__Task goal__
Check each line of the entries below for the word "command" and state only how many lines have it.
----
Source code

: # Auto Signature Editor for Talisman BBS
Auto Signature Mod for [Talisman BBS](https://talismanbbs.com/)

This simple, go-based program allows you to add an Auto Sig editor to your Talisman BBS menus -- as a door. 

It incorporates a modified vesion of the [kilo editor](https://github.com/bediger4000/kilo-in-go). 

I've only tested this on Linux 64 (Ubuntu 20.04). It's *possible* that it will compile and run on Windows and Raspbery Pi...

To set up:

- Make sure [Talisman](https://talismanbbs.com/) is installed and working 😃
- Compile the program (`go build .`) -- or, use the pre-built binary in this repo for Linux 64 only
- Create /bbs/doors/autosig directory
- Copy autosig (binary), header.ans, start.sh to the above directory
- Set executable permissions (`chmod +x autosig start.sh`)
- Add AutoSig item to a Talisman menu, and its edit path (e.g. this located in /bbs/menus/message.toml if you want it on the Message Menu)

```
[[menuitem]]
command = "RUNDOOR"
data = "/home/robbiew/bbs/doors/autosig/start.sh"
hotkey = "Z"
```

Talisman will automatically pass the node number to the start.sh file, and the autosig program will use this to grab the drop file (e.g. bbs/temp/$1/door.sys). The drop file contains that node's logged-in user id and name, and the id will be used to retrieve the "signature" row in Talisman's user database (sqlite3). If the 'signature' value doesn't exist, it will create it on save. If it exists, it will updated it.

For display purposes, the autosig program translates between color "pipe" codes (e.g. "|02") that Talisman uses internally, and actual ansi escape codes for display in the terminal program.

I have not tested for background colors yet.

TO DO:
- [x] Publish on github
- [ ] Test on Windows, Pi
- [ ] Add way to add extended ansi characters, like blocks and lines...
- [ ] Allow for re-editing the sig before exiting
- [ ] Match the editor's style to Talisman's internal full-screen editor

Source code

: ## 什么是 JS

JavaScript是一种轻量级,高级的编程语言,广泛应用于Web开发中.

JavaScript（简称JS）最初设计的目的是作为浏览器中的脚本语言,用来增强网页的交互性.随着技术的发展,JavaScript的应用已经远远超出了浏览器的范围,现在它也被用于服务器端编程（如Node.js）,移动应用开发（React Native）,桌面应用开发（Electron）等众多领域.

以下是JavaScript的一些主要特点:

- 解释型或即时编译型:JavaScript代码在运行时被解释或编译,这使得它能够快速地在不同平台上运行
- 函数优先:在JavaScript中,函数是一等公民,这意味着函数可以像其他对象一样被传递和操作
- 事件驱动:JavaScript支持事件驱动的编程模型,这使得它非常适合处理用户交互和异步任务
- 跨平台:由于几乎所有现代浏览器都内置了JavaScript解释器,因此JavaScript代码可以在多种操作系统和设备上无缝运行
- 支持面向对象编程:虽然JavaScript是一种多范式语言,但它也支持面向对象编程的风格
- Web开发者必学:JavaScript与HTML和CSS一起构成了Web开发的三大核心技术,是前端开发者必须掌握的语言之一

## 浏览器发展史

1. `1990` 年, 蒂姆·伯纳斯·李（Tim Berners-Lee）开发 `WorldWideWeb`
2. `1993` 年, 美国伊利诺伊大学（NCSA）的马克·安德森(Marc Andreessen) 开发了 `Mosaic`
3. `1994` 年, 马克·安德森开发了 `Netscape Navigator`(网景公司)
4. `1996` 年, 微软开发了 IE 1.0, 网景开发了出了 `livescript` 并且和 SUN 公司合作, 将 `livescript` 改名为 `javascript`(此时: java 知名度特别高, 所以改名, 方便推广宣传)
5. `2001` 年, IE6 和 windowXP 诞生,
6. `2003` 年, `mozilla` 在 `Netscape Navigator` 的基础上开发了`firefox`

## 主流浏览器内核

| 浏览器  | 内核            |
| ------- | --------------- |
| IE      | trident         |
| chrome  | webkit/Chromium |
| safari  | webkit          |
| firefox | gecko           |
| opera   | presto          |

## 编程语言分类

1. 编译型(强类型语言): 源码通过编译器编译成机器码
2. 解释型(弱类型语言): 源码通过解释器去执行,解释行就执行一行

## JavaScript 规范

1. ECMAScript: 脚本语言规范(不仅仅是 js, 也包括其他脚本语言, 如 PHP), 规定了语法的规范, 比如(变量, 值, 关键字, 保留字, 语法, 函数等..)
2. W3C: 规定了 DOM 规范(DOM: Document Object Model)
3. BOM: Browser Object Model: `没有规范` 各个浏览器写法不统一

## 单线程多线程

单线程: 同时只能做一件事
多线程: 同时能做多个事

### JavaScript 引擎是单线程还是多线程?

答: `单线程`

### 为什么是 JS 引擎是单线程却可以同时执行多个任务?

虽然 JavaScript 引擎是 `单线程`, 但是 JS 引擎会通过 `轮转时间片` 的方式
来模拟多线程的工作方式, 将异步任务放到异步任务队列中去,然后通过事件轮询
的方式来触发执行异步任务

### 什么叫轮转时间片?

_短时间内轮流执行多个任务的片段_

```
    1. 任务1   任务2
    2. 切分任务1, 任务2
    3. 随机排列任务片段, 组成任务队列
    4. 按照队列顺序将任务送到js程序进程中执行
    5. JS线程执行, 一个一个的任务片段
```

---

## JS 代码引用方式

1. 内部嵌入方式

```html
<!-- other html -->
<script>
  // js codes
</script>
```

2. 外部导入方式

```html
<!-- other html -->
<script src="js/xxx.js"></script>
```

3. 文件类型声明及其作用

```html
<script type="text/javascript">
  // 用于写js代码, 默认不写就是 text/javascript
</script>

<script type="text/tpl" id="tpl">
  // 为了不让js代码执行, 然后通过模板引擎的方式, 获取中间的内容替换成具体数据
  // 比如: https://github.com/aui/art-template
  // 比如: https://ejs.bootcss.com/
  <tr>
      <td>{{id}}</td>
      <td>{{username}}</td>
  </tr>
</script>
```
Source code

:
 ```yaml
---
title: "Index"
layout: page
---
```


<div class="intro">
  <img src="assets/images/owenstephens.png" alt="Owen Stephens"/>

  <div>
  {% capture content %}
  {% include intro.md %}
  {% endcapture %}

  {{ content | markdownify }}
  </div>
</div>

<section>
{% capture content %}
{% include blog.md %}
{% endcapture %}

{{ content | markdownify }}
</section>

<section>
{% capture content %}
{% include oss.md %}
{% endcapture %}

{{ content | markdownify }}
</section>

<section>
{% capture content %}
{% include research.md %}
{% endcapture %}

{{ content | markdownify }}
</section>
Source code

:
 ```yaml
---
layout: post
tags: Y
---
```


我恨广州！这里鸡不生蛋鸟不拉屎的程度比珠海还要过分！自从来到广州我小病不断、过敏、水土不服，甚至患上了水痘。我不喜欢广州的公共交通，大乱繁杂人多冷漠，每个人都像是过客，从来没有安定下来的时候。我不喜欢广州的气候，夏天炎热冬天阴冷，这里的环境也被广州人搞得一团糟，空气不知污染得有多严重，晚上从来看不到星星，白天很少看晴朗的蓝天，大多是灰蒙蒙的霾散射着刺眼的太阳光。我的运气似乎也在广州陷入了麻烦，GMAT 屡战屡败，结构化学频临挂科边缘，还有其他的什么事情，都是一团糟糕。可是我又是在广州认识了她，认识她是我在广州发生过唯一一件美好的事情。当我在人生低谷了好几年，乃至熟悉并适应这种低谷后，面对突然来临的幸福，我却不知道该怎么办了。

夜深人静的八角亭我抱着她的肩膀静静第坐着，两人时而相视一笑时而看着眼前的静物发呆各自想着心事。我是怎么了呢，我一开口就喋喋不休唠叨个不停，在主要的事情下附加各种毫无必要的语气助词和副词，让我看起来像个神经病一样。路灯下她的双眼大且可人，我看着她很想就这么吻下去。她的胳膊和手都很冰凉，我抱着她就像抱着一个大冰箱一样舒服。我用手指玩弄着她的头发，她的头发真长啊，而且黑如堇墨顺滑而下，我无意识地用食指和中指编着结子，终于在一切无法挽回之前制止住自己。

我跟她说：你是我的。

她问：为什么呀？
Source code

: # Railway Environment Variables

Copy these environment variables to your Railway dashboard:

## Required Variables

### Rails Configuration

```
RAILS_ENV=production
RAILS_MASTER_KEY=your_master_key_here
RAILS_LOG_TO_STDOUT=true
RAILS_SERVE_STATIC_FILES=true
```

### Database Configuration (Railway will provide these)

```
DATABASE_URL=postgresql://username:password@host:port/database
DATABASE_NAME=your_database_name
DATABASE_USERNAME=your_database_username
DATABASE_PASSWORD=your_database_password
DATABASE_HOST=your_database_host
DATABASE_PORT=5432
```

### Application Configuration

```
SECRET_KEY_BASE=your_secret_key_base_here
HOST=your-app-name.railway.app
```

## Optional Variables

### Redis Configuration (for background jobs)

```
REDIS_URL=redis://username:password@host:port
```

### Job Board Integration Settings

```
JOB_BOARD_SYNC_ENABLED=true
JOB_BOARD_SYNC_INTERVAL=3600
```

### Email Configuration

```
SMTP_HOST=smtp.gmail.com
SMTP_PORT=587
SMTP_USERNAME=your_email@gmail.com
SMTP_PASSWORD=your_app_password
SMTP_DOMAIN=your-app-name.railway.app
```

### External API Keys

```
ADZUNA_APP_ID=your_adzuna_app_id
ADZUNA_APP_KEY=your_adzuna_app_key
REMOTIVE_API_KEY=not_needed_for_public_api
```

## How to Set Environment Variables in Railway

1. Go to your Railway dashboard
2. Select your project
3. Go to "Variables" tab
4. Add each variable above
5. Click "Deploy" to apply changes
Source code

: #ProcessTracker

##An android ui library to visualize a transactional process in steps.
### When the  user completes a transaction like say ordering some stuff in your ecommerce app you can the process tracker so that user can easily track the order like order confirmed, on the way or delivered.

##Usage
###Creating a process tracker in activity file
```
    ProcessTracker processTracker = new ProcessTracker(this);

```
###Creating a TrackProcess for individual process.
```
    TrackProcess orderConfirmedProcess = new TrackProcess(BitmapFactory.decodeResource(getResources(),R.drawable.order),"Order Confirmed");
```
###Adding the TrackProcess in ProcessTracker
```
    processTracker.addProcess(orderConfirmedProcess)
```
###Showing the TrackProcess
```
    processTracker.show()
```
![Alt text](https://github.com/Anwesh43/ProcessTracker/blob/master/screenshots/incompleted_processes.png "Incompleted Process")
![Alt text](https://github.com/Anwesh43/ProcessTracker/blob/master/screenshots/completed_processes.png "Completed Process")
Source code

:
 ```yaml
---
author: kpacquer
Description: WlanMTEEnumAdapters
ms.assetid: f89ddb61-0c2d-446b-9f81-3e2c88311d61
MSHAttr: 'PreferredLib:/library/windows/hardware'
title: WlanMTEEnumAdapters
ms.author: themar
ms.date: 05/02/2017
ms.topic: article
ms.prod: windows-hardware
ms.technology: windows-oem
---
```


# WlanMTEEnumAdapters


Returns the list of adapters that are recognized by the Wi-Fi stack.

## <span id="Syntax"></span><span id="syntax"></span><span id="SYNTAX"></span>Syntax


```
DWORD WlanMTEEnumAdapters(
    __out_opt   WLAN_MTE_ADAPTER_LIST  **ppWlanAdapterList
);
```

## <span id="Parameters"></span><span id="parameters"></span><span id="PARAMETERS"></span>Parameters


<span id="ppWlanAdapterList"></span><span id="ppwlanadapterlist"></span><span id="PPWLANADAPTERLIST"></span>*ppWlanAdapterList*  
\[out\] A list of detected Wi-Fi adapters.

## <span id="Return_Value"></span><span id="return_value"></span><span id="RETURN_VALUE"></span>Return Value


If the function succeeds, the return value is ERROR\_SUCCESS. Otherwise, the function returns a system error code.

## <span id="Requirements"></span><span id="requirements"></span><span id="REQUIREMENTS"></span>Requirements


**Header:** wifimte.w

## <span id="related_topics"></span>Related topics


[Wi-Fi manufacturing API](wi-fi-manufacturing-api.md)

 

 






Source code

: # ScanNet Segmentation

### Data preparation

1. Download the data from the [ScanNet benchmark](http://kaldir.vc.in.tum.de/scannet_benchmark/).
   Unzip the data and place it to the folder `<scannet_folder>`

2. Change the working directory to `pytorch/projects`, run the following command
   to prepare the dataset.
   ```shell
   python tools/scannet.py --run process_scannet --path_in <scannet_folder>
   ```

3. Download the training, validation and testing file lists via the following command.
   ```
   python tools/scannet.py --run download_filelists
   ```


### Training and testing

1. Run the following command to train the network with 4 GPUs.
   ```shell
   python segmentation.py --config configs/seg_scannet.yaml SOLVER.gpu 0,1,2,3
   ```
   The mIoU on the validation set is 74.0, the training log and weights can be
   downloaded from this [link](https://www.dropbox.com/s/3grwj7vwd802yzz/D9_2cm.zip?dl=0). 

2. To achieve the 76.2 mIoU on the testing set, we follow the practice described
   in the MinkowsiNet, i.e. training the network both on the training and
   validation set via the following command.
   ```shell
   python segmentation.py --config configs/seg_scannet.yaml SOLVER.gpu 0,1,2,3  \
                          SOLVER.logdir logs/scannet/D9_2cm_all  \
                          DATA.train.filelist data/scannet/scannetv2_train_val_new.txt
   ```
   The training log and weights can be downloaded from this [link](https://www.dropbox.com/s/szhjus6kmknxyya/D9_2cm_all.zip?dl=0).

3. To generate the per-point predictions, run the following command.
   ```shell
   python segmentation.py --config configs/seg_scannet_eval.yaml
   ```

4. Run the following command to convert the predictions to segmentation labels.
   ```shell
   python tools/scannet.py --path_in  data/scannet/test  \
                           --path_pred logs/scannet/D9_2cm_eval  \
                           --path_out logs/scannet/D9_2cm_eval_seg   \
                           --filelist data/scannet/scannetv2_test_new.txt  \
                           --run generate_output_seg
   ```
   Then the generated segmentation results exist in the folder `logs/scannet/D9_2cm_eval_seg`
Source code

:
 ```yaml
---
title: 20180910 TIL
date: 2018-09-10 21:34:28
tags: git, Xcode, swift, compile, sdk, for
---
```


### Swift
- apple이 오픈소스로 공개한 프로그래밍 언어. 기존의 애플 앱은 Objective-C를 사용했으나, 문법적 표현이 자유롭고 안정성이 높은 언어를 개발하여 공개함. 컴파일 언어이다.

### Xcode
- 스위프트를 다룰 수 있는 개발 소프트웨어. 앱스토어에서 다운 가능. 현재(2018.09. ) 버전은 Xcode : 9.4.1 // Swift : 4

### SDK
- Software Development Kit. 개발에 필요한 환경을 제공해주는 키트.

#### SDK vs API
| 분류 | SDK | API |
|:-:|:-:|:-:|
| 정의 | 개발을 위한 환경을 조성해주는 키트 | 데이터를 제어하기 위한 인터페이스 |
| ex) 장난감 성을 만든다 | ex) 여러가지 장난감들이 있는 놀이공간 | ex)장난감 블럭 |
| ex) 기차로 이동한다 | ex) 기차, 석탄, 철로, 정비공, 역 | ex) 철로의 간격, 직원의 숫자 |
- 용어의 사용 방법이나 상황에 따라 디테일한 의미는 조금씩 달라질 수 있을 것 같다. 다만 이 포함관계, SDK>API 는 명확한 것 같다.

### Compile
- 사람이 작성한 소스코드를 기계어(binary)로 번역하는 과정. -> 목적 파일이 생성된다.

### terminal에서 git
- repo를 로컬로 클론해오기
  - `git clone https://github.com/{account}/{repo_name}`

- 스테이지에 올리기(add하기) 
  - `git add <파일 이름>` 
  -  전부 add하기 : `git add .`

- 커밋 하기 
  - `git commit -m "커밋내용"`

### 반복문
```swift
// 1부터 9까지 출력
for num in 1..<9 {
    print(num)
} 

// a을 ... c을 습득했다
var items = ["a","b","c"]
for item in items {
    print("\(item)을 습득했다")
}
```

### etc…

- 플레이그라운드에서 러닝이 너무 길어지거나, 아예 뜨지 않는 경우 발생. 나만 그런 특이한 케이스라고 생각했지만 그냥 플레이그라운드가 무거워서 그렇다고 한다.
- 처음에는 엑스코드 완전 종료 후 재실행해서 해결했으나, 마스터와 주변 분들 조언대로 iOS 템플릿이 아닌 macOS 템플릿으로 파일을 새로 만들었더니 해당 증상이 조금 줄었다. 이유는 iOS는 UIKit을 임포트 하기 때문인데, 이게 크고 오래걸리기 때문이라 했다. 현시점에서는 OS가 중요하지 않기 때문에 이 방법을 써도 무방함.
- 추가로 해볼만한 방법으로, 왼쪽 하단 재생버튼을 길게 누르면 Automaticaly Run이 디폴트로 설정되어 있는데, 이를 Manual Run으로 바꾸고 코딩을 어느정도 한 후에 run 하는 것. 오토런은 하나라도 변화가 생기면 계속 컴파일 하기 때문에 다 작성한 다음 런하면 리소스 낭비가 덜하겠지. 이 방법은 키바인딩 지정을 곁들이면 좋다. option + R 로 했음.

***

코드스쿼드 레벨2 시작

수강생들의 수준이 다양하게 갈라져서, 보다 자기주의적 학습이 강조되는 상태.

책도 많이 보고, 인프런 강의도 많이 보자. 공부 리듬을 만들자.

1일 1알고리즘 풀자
----
__Written response__
7